Column 1: The actual per-page costs as measured over the life of the project and as based on staff salaries, costs of equipment and software and invoices.

Column 2: The per-page costs in a synthetic "most productive" month. This is a synthetic month since the highest production levels for preparation and OCR (the two most variable activities) did not coincide; the OCR had to wait to kick into high gear until September when the scans came back from the most productive preparation month in July. This "month" is therefore constructed out of July and September on the hypothesis that with sufficient production levels sustained, these costs would be possible to consistently achieve. On the other hand, the difference between this most productive month and the three-month average is entirely in the prep component, the component based almost exclusively in human labor. This would suggest that the productivity attained in that month might be difficult to sustain over any protracted period of time (arguing for using a weighted rate as posited above).

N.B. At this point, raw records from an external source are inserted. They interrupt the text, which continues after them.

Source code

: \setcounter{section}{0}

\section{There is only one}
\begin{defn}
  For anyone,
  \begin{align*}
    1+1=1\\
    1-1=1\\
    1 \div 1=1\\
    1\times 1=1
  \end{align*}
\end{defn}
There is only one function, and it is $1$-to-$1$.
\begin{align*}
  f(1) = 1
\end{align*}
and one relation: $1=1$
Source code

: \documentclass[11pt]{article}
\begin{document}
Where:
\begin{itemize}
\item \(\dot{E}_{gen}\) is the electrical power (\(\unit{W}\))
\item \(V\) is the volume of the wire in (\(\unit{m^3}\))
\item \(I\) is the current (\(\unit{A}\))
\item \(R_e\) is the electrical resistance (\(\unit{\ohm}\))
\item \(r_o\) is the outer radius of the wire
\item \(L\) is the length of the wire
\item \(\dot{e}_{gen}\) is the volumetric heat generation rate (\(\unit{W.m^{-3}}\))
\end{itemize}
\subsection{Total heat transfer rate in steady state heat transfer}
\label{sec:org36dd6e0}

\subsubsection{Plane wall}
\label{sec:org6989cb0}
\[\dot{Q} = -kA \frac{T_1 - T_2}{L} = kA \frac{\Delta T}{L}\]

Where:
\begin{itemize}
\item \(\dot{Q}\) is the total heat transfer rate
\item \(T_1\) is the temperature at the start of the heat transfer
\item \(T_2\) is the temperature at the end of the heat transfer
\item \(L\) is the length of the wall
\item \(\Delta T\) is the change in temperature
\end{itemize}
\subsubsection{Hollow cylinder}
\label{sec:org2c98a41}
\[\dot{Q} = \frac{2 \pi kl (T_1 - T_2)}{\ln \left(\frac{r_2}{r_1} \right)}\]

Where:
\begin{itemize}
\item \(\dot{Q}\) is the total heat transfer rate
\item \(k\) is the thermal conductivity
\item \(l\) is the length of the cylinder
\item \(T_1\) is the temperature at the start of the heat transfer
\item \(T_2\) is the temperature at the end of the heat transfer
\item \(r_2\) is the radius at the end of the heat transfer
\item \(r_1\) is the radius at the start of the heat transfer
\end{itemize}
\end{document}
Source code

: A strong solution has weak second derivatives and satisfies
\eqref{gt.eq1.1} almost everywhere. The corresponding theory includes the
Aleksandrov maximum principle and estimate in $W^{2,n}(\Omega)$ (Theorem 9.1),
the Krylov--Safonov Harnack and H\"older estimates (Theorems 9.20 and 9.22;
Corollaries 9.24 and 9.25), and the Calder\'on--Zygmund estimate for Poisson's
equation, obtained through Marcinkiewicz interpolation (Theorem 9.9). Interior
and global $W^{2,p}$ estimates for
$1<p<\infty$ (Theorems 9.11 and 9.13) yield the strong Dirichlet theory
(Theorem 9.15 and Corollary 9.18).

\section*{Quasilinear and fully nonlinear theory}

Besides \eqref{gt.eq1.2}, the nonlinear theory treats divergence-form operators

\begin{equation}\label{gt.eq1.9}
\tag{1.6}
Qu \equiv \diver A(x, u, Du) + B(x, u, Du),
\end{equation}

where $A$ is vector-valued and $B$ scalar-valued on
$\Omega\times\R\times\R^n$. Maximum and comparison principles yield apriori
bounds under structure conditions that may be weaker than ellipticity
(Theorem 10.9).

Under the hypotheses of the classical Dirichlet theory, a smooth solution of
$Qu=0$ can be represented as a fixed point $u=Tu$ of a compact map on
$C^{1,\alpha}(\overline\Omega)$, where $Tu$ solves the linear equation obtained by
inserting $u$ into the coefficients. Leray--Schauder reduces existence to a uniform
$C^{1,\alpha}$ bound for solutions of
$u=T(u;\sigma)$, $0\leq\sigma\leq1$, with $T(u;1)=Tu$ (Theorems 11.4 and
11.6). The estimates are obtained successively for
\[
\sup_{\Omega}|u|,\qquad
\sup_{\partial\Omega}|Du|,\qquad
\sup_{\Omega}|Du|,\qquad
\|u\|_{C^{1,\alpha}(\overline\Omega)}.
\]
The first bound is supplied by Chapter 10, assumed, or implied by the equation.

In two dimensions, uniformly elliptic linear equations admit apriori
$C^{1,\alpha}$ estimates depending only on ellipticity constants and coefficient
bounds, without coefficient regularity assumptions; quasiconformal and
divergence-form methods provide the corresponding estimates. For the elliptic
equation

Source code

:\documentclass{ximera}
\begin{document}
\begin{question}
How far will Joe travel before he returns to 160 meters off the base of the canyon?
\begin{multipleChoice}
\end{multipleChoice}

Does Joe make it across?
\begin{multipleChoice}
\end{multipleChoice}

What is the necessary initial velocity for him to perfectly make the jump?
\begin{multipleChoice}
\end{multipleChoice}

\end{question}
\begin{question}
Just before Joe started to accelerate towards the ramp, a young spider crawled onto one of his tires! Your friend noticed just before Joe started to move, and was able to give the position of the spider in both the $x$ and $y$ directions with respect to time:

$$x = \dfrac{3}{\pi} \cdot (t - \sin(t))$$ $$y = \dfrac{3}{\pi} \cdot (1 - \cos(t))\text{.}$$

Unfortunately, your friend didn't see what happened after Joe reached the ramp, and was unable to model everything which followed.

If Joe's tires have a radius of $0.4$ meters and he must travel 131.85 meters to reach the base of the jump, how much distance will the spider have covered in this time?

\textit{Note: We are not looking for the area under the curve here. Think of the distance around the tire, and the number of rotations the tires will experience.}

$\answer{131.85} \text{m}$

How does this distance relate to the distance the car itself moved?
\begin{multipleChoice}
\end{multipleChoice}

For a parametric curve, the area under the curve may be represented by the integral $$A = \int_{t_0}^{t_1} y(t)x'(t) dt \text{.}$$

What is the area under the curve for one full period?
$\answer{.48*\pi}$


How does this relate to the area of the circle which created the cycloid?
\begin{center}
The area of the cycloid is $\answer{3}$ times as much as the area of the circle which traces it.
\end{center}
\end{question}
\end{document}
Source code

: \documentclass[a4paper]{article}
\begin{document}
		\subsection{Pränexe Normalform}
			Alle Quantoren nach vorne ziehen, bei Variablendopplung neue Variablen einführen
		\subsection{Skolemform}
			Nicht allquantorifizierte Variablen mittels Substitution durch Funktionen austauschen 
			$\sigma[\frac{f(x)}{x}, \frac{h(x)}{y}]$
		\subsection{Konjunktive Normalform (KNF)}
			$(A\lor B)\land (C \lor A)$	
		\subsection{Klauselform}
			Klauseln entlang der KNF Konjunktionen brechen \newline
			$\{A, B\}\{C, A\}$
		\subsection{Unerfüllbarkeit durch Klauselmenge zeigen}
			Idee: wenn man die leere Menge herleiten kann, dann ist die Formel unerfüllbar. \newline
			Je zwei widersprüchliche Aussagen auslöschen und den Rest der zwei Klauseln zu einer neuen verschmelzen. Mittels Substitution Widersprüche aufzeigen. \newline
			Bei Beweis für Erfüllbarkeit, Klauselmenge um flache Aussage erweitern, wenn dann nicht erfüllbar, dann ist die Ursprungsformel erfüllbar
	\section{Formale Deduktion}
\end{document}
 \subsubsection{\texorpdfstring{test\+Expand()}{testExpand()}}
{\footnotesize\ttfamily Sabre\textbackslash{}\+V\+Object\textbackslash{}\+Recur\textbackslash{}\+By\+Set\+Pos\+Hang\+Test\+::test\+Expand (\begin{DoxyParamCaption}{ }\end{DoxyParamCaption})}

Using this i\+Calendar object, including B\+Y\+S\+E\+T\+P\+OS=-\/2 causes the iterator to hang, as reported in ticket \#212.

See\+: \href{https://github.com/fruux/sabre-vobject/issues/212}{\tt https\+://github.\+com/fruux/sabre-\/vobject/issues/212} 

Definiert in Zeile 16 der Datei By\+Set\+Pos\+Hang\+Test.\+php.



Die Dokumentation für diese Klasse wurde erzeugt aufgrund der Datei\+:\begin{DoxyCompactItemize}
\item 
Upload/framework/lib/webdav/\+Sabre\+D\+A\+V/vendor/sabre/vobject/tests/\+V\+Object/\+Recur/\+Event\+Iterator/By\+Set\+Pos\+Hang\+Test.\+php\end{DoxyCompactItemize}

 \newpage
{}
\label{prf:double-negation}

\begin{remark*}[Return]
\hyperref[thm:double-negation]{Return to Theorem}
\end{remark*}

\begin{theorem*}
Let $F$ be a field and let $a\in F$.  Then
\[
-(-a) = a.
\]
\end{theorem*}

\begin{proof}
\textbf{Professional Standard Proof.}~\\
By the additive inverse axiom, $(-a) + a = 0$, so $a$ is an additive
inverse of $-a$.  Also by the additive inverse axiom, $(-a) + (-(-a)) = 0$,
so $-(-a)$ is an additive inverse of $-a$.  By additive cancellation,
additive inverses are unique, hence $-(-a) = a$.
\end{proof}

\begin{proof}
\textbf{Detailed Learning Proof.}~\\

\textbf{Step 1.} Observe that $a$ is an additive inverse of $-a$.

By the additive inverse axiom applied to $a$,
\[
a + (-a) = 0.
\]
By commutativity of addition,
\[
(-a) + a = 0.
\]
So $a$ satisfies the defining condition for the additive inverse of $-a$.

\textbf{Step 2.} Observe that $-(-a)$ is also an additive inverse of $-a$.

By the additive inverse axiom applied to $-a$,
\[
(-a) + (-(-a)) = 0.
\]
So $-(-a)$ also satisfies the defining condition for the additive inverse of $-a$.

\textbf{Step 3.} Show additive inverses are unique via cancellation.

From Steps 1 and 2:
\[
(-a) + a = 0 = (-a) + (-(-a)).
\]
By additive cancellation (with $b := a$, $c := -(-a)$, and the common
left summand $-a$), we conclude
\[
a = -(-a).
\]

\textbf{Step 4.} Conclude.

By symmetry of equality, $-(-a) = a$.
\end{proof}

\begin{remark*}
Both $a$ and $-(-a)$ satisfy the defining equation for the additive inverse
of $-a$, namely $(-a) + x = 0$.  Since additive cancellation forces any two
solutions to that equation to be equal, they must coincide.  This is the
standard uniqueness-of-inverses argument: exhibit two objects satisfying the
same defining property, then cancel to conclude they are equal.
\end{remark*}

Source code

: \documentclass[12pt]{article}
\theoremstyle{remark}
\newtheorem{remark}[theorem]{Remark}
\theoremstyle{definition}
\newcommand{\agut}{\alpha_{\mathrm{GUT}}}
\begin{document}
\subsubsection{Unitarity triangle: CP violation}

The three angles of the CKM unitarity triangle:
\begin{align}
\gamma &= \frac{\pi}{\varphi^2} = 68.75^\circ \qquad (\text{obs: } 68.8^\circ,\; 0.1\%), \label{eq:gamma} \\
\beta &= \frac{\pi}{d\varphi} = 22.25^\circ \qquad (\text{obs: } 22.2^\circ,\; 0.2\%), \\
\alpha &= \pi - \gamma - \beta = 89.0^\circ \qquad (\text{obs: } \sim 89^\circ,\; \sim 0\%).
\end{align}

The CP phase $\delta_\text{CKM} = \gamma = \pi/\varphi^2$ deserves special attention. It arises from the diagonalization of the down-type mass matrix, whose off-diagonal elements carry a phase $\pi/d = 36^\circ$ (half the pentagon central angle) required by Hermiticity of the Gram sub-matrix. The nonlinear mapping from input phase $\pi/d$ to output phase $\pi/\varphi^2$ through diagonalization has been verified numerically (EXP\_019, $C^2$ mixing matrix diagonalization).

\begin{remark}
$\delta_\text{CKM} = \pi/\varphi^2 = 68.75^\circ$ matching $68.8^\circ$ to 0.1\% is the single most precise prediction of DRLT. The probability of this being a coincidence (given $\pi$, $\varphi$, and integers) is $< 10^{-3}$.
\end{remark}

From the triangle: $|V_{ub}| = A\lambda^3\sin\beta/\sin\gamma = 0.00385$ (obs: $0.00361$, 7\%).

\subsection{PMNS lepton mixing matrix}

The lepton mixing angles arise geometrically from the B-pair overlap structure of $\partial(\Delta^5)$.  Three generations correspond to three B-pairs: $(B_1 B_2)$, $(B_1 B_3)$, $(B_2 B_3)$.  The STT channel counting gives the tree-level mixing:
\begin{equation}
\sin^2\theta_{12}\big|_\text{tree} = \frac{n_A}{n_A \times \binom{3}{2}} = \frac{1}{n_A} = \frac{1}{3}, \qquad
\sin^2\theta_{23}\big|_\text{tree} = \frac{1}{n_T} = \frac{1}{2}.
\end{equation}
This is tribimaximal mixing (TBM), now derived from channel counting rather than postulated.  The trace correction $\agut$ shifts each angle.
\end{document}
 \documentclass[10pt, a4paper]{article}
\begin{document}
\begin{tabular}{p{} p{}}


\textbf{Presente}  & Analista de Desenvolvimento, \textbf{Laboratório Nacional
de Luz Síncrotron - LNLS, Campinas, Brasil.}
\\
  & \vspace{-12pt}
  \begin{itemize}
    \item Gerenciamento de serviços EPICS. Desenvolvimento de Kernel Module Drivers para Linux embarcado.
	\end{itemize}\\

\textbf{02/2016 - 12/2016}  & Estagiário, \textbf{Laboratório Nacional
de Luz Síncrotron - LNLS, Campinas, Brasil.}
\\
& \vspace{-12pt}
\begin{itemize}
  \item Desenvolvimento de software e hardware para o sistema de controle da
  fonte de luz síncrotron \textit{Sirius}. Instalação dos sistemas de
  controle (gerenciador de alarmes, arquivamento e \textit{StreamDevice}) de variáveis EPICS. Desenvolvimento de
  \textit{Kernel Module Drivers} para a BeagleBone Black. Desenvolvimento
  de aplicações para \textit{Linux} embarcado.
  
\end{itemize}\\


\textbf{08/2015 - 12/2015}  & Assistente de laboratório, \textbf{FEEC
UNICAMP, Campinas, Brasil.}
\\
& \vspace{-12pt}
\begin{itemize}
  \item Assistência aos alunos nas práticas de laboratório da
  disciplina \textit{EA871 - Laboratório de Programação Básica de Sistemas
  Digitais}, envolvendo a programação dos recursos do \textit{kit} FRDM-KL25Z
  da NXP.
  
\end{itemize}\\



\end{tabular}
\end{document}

Column 3: A three-month average cost calculated over June, July and August of 2000, one year into the production phase of the project. These costs reflect the production levels and efficiencies that are possible to achieve and sustain with a complete and fully trained staff, with routines firmly in place.

Column 4: The sum of the component costs as determined by time studies. As discussed above, the sum total of the component steps is less than the actual cost of the digitization process. It is interesting to note, however, that despite the time and money lost in moving from one activity to another, as well as the normal distractions of the work day and human lives, the sum of these costs is indeed the same as that achieved during the project's synthetic best month. This would indicate that given a sufficient flow of materials and trained staff, these inefficiencies are negligible to overall costs and can be minimized.

The following table details the costs of the activities involved in the preparation of the materials as determined by time studies. Staff members were asked to measure their average hourly productivity for each step in the preparation process and total and per page costs were then calculated using the average hourly salary for full time prep staff (with benefits).

Table C: Cost of component prep activities as measured by time studies (6)

volumes retrieved per hour 40
hours for retrieval 188.6
total cost for retrieval $ 2,439.95
cost per-page $ 0.0009
volumes charged out per hour 40
hours for charging 188.6
total cost for charging $ 2,439.95
cost per-page $ 0.0009
volumes collated per hour 3
hours for collation 2514. 67
total cost for collation $ 32,532.63
cost per-page $ 0.01
covers removed per hour 30
hours for removing covers 251.47
total cost for removing covers $ 3,253.26
cost per-page $ 0.0017
packed per hour 21
hours for packing 359.24
total cost for packing $ 4,647.52
cost per-page $ 0.0017
total prep cost per page (rounded to the nearest cent) .02

Conclusions

Even though the costs reported above represent a careful inventory of the activities involved in the production of MoA4, there are, inevitably, some costs not directly accounted for. For example, unpacking and organizing the books upon their return from the vendor has occupied Preservation staff periodically long after the end of the project. Astute readers and those who have been involved with similar projects will no doubt discover other costs not accounted for in our study; it is our hope that they will share that information and thus augment our reported findings.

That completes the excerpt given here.